Back when I had an office job, I loved coming home to work in my garden once Daylight Saving Time kicked in. Longer evenings meant more time to enjoy my hobby. Well, that time rolls in this Sunday morning at 2, so it’s time to garden hearty. Here are the details.


• Leafy and root vegetables in the northern 75 percent of the state.
• Warm-season vegetables in South, Central and North Central Texas through the I-20 corridor west. I checked the 15-day forecast this morning, and it looks like clear sailing. Of course, there’s still that chance of a late frost, so no guarantees. You’re still rolling the dice, but at least they’re loaded in your favor.
• Spring-flowering trees, shrubs and vines while nurseries have their best supplies. Protect all nursery stock from highway winds by wrapping them or carrying them in a closed trailer. You simply cannot drive slowly enough.
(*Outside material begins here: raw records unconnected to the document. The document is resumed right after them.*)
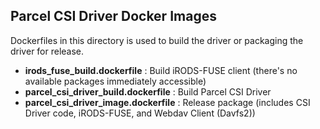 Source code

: ## Parcel CSI Driver Docker Images

Dockerfiles in this directory is used to build the driver or packaging the driver for release.

- **irods_fuse_build.dockerfile** : Build iRODS-FUSE client (there's no available packages immediately accessible)
- **parcel_csi_driver_build.dockerfile** : Build Parcel CSI Driver
- **parcel_csi_driver_image.dockerfile** : Release package (includes CSI Driver code, iRODS-FUSE, and Webdav Client (Davfs2))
• Spring-flowering vines and shrubs if needed to remove errant growth, but avoid formal shearing wherever possible.
• Winter-killed leaves and stems from palms, sago palms, oleanders, Asian jasmine, star jasmine and other vulnerable plants. You should be able to see new growth beginning on most plants that will be able to recover.
• Mow your lawn regularly, even if all you have is rank weeds. Many of them will be eliminated simply by mowing. If your lawn is still quite brown from the winter, you may want to drop the mower down by one notch and “scalp” it to remove the stubble. Put the clippings into the compost or use them as mulch beneath shrubs. Do not send them to the landfill.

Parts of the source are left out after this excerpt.